Technology bolsters US dominance of the list, but coronavirus fallout looms large.
The inaugural FT Americas ranking comes at a perilous and uncertain time for many companies, as the coronavirus severely curtails economies, workforces and ultimately growth. Yet the ranking also highlights 500 businesses across the continent for whom innovation and creativity have paid off — attributes that will underpin resilience and enable many of them to thrive once the worst effects of the pandemic are behind them.
The FT list was compiled with Statista, a research company, and ranks entrants from across the Americas by compound annual growth rate (CAGR) in revenue between 2015 and 2018. The technology sector, led overwhelmingly by the US, accounts for a quarter of the overall list, followed by support services (9 per cent) and financial services (7 per cent). The ranking is not a reflection of the size of each country’s economy, but rather a function of the dynamism of a given market and, importantly, the willingness of its companies to be candid with their results. Brazil, for instance, featured fewer companies on the ranking than Colombia. Nearly nine in 10 on the overall list hail from the US and Canada alone.
The top three companies include a developer of augmented reality and video games, a robotics and artificial intelligence company and an advertising business that enables publishers to auction online ad space in real-time. None of these companies — all from the US — had a 2015-18 compound annual growth rate below 600 per cent. So what insights can be gleaned from focusing on businesses that have been growing at hyper speed — especially when the coronavirus pandemic has just thrown economies across the globe into unprecedented turmoil, and even strong companies fear for their survival?

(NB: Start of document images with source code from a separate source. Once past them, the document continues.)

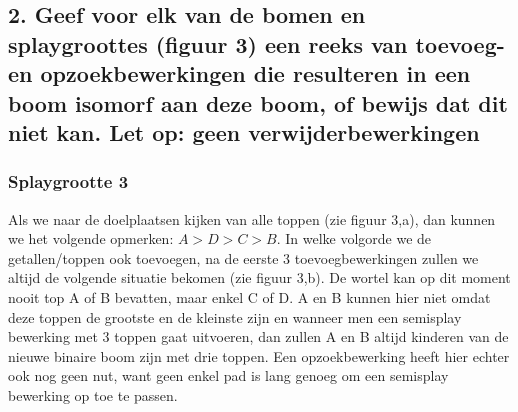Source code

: \documentclass[dutch, 11pt]{report}
\begin{document}
\subsection*{2. Geef voor elk van de bomen en splaygroottes (figuur 3) een reeks van toevoeg- en opzoekbewerkingen die resulteren in een boom isomorf aan deze boom, of bewijs dat dit niet kan. Let op: geen verwijderbewerkingen}
\subsubsection*{Splaygrootte 3}
Als we naar de doelplaatsen kijken van alle toppen (zie figuur 3,a), dan kunnen we het volgende opmerken: $A > D > C > B$.
In welke volgorde we de getallen/toppen ook toevoegen, na de eerste 3 toevoegbewerkingen zullen we altijd de volgende situatie bekomen (zie figuur 3,b). De wortel kan op dit moment nooit top A of B bevatten, maar enkel C of D. A en B kunnen hier niet omdat deze toppen de grootste en de kleinste zijn en wanneer men een semisplay bewerking met 3 toppen gaat uitvoeren, dan zullen A en B altijd kinderen van de nieuwe binaire boom zijn met drie toppen. Een opzoekbewerking heeft hier echter ook nog geen nut, want geen enkel pad is lang genoeg om een semisplay bewerking op toe te passen. \newline

\begin{figure}%
    \centering
    \qquad
    \caption{}%
\end{figure}
\end{document}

Readers can use the toggles at the top of the table’s columns to filter by country, sector or revenue, helping to sharpen their impression of where high-growth businesses have flourished most. Investors can use the list as they research which companies are likely to prove resilient over the next couple of years. Switch from CAGR to 2018 revenues, for instance, and household names such a Tesla, Netflix, Uber and PayPal rise to the top of the table. These established businesses are also among a group of just 36 of the overall 500 that are listed on an exchange.
As a sizeable chunk of fast-growing companies tend to be privately held and detailed financial information not made public, a ranking such as this can never claim to be complete. Yet the fact that about 90 per cent of the companies featured here are unlisted — and that the screening process was rigorous, with Nyla ranked 108 out of these 500 businesses — means the ranking offers readers a glimpse into the black box that is private companies.